Task directions :: Read the records and gather each line that includes "gateway".

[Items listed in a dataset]
◇ ◇ ◇

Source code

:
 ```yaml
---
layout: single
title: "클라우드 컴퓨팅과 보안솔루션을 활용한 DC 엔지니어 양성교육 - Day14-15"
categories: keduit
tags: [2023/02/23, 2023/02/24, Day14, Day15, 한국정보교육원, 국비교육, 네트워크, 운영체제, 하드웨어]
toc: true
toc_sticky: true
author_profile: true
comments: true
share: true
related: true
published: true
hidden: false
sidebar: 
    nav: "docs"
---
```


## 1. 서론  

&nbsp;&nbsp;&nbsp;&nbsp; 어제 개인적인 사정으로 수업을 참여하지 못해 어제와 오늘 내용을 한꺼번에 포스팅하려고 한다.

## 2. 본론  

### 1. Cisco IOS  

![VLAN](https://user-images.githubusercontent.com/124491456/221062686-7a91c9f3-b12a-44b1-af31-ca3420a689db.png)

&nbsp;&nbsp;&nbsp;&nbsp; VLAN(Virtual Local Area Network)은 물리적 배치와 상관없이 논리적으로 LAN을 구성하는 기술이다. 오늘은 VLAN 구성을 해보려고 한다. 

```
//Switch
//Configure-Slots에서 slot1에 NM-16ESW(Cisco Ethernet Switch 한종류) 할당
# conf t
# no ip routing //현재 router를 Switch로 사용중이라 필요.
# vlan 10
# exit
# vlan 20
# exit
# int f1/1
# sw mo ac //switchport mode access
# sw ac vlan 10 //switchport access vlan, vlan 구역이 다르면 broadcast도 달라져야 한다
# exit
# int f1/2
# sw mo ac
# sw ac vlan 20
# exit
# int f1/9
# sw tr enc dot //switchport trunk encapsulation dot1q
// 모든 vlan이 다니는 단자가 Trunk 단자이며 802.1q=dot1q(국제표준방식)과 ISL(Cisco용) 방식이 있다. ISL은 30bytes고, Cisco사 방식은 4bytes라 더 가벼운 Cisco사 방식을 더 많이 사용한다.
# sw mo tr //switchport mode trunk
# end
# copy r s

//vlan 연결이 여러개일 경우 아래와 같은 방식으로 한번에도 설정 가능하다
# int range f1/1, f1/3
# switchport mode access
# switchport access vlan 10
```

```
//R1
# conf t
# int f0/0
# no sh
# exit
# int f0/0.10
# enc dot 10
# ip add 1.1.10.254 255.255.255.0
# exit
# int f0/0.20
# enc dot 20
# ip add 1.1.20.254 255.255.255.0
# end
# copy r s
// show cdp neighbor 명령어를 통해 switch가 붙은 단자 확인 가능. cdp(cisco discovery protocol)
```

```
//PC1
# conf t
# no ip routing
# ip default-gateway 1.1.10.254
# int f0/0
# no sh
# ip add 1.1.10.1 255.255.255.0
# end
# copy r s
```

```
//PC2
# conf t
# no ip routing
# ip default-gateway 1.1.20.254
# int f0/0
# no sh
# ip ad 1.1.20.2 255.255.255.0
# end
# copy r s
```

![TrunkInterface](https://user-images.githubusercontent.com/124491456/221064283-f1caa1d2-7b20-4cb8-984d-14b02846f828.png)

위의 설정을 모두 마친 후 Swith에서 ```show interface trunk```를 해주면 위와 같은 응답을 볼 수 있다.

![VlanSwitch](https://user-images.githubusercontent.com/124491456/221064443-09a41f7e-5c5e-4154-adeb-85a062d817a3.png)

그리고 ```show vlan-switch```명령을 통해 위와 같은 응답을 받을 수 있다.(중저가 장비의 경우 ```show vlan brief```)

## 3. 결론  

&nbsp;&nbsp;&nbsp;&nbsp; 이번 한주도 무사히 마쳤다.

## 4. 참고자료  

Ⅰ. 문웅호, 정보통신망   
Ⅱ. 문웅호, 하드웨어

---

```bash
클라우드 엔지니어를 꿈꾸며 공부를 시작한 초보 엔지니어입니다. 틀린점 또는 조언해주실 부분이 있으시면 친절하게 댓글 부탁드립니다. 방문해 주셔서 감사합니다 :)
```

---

◇ ◇ ◇

Result ::
# ip default-gateway 1.1.10.254
# ip default-gateway 1.1.20.254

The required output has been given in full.